=== Prompt ===
Locate, in the data below, the line that contains "prior written permission." and the line that contains "(INCLUDING NEGLIGENCE OR"; reproduce exactly those two lines and every line between them, nothing more.

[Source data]
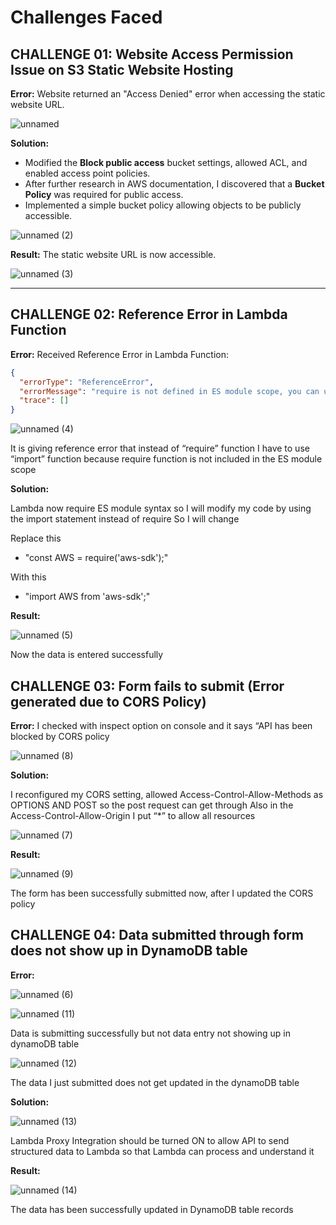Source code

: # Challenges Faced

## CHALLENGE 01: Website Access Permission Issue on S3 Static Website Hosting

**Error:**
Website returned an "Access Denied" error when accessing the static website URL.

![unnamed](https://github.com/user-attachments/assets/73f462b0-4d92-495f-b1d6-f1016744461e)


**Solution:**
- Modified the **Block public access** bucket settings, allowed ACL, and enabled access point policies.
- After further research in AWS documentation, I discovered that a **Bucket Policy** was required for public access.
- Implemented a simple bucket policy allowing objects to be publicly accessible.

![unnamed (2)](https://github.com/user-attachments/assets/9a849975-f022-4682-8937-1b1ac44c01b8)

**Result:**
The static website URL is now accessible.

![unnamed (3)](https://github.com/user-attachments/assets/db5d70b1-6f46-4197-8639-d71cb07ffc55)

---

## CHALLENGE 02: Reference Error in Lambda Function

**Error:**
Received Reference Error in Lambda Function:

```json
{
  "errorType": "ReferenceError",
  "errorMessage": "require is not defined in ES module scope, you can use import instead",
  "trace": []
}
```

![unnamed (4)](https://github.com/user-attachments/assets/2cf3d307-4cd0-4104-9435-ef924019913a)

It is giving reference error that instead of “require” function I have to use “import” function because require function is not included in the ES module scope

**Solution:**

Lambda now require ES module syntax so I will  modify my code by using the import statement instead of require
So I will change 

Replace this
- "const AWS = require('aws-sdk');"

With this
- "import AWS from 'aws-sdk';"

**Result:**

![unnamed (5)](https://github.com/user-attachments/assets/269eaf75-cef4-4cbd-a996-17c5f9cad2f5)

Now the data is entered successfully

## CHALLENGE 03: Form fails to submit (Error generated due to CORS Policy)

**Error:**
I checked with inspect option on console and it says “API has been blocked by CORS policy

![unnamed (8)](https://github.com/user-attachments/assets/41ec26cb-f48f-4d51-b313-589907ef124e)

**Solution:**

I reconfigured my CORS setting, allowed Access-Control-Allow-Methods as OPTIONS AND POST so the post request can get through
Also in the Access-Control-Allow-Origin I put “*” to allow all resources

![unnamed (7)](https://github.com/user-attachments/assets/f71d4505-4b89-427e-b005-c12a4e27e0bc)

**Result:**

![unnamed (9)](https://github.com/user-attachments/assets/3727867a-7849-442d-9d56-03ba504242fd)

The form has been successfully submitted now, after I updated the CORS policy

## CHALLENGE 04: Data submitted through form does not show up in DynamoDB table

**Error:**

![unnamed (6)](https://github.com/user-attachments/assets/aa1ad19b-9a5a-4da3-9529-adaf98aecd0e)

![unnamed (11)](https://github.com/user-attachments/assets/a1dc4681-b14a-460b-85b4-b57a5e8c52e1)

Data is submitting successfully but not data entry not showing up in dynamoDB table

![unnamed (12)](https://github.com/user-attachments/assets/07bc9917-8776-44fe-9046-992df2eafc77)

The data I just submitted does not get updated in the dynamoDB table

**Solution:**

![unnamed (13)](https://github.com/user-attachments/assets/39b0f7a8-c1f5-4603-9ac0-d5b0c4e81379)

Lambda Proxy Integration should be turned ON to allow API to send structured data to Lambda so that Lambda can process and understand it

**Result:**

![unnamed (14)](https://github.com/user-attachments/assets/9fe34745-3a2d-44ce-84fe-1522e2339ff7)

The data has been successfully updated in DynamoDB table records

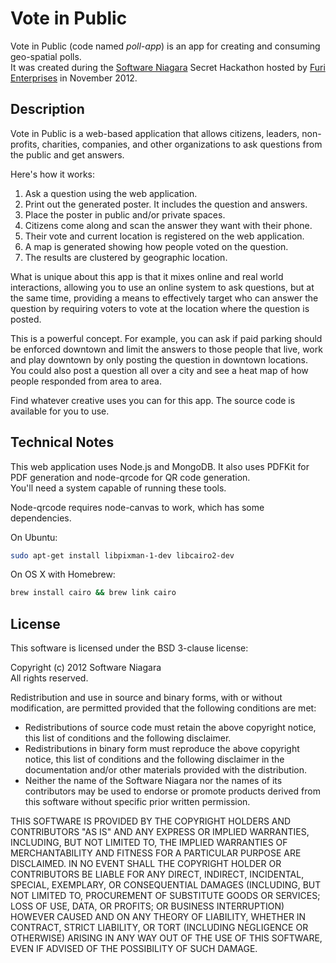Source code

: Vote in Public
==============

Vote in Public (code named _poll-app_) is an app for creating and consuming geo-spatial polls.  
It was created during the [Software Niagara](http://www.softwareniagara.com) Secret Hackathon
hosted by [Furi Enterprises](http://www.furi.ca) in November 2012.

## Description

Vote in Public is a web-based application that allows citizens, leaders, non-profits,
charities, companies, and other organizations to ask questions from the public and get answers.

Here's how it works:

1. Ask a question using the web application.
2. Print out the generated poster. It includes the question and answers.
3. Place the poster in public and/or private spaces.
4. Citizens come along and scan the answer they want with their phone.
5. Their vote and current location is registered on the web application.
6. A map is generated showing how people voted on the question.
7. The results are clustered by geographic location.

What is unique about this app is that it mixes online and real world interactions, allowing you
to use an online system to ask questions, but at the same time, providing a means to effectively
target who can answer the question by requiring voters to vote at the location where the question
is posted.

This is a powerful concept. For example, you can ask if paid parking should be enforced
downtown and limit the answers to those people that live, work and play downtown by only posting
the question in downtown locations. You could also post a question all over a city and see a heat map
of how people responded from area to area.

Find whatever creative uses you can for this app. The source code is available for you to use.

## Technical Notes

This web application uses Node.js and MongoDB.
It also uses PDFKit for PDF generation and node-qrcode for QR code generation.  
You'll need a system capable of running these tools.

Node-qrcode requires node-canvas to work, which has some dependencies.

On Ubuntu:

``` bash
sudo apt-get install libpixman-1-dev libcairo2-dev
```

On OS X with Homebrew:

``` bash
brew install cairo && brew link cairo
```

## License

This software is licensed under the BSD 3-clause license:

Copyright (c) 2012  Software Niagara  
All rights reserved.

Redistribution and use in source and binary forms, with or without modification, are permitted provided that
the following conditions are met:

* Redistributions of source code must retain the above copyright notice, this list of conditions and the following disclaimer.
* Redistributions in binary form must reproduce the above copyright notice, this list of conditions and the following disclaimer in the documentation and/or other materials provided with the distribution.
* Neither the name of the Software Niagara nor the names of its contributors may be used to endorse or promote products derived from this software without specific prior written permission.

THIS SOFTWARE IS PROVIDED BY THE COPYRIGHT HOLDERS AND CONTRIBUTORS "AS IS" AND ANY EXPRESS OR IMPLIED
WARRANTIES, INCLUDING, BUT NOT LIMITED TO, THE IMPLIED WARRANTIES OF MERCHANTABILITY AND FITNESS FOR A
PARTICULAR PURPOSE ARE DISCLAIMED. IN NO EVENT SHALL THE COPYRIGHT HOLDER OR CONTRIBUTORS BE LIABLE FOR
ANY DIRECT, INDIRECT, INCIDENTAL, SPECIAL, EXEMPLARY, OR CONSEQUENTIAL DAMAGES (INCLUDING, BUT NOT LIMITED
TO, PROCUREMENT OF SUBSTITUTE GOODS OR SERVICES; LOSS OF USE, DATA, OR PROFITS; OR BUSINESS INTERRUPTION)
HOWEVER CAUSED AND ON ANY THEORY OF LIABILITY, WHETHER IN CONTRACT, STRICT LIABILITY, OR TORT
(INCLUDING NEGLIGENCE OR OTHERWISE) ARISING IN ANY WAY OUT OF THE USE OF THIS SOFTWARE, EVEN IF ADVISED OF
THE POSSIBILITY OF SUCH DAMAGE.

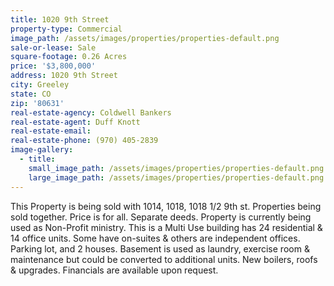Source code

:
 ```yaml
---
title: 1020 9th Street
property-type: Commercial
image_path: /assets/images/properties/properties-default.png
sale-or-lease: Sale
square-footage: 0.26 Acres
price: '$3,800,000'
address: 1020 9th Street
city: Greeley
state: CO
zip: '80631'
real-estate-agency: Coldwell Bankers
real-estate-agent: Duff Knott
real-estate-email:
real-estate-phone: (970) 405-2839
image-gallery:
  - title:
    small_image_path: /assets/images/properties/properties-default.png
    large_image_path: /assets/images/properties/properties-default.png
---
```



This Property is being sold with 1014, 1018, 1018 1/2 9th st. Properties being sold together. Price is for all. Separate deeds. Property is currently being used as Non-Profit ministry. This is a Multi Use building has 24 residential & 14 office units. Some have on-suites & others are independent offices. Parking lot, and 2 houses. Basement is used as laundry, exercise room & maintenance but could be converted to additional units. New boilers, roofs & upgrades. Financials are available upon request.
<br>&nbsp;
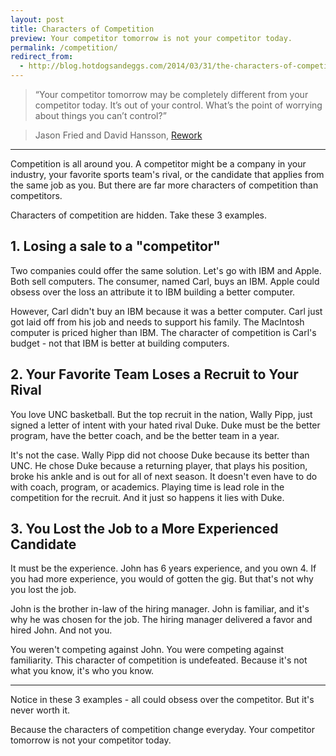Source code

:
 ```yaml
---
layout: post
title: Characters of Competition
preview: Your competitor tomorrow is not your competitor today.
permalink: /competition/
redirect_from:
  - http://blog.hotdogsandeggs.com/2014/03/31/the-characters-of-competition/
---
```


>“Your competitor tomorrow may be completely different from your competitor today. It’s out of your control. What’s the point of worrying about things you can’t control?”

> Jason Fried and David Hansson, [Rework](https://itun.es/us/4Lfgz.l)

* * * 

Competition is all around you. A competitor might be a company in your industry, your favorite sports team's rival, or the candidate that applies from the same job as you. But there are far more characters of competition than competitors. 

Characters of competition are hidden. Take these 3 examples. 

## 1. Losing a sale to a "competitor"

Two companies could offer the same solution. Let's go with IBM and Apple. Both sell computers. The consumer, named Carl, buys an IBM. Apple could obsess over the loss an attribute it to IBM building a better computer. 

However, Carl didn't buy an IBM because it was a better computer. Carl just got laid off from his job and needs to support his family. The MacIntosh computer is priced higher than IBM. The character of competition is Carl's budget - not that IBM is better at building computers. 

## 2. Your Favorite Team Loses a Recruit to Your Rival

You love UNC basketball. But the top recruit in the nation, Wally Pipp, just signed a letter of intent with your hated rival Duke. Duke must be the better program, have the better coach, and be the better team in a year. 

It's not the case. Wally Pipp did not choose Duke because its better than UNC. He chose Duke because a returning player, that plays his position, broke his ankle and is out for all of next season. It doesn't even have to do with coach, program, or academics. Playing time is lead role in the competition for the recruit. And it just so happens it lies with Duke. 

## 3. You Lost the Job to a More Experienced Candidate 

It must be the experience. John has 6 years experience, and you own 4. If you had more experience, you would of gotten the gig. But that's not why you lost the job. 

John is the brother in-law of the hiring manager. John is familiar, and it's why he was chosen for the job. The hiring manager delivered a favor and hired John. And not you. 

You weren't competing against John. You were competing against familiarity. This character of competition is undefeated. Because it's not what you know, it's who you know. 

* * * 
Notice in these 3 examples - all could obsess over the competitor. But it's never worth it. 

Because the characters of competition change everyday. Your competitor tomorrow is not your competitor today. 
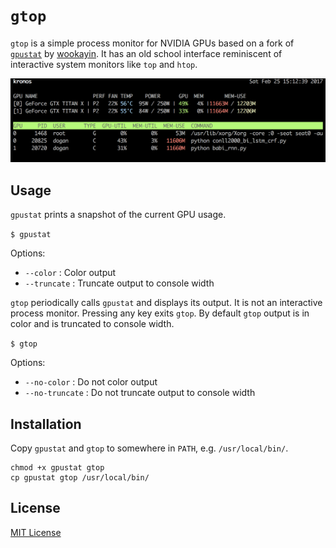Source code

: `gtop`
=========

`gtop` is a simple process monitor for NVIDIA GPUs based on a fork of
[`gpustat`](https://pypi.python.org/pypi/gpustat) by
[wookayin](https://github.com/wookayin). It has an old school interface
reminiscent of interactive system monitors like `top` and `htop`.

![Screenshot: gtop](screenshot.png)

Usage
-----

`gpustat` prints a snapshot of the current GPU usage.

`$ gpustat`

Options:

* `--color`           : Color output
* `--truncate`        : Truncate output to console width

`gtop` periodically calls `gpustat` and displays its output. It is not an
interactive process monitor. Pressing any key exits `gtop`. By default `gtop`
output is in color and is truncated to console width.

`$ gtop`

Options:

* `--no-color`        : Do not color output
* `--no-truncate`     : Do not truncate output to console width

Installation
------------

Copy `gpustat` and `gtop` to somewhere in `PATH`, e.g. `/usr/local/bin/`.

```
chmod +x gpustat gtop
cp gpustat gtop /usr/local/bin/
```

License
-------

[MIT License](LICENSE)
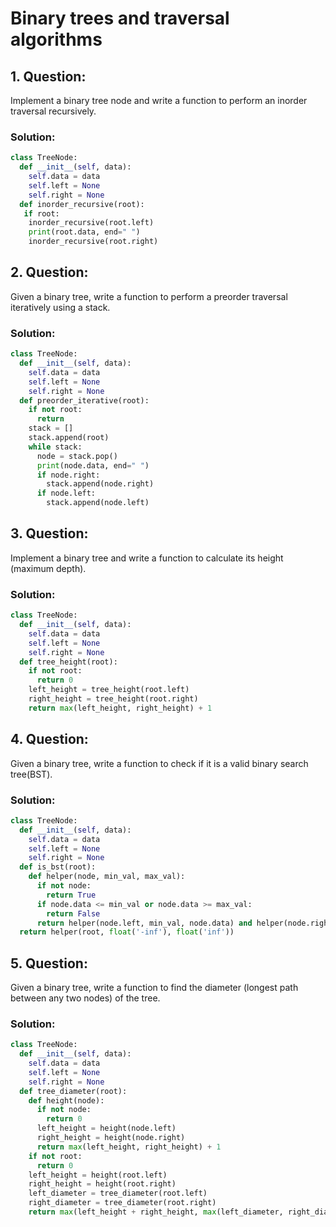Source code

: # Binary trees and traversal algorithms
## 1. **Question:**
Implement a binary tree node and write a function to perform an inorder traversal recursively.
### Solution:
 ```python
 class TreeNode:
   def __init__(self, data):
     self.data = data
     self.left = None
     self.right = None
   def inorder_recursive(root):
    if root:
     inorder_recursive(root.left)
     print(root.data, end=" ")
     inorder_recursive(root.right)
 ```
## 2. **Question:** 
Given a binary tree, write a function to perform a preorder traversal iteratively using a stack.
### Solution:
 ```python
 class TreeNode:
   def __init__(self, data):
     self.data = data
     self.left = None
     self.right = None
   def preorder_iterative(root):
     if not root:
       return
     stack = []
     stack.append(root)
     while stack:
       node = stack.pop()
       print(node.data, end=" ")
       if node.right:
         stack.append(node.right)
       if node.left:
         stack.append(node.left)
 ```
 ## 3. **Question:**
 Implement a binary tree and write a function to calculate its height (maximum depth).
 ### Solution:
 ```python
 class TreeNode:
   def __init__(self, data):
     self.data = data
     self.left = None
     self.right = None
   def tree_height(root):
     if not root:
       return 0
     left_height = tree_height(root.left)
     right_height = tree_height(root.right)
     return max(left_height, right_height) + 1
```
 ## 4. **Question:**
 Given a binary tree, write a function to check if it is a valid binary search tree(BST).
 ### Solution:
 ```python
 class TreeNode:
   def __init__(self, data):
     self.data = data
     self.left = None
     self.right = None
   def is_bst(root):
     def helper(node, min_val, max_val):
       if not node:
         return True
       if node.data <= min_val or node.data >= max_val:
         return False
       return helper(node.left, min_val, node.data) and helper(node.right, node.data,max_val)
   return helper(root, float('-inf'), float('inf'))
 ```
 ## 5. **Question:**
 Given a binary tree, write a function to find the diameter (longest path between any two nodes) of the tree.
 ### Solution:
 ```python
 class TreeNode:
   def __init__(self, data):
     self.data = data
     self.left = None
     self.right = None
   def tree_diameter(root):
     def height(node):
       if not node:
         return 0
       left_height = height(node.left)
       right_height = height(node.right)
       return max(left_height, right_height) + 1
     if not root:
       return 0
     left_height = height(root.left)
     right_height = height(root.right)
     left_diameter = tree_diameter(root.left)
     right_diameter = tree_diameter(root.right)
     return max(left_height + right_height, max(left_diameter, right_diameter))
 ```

=== Solved exercise ===
* Neither the name of the Software Niagara nor the names of its contributors may be used to endorse or promote products derived from this software without specific prior written permission.

THIS SOFTWARE IS PROVIDED BY THE COPYRIGHT HOLDERS AND CONTRIBUTORS "AS IS" AND ANY EXPRESS OR IMPLIED
WARRANTIES, INCLUDING, BUT NOT LIMITED TO, THE IMPLIED WARRANTIES OF MERCHANTABILITY AND FITNESS FOR A
PARTICULAR PURPOSE ARE DISCLAIMED. IN NO EVENT SHALL THE COPYRIGHT HOLDER OR CONTRIBUTORS BE LIABLE FOR
ANY DIRECT, INDIRECT, INCIDENTAL, SPECIAL, EXEMPLARY, OR CONSEQUENTIAL DAMAGES (INCLUDING, BUT NOT LIMITED
TO, PROCUREMENT OF SUBSTITUTE GOODS OR SERVICES; LOSS OF USE, DATA, OR PROFITS; OR BUSINESS INTERRUPTION)
HOWEVER CAUSED AND ON ANY THEORY OF LIABILITY, WHETHER IN CONTRACT, STRICT LIABILITY, OR TORT
(INCLUDING NEGLIGENCE OR OTHERWISE) ARISING IN ANY WAY OUT OF THE USE OF THIS SOFTWARE, EVEN IF ADVISED OF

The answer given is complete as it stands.